How to complete this task: The expected answer comprises all lines from the entries that contain the string "install".

Start of Recorded data

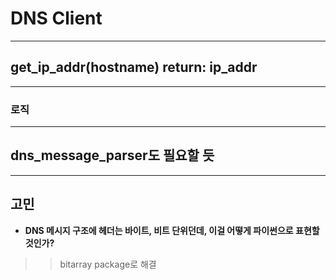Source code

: # DNS Client 
----


## get\_ip\_addr(hostname) return: ip\_addr
----  
### 로직  

----
## dns\_message\_parser도 필요할 듯


----
## 고민
* **DNS 메시지 구조에 헤더는 바이트, 비트 단위던데, 이걸 어떻게 파이썬으로 표현할 것인가?**  
>> bitarray package로 해결 
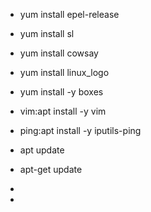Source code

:  - yum install epel-release
 - yum install sl
 - yum install cowsay
 - yum install linux_logo
 - yum install -y boxes


 - vim:apt install -y vim
 - ping:apt install -y iputils-ping
 - apt update
 - apt-get update
 - 
 -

End of Recorded data

Output below:
:  - yum install epel-release
 - yum install sl
 - yum install cowsay
 - yum install linux_logo
 - yum install -y boxes
 - vim:apt install -y vim
 - ping:apt install -y iputils-ping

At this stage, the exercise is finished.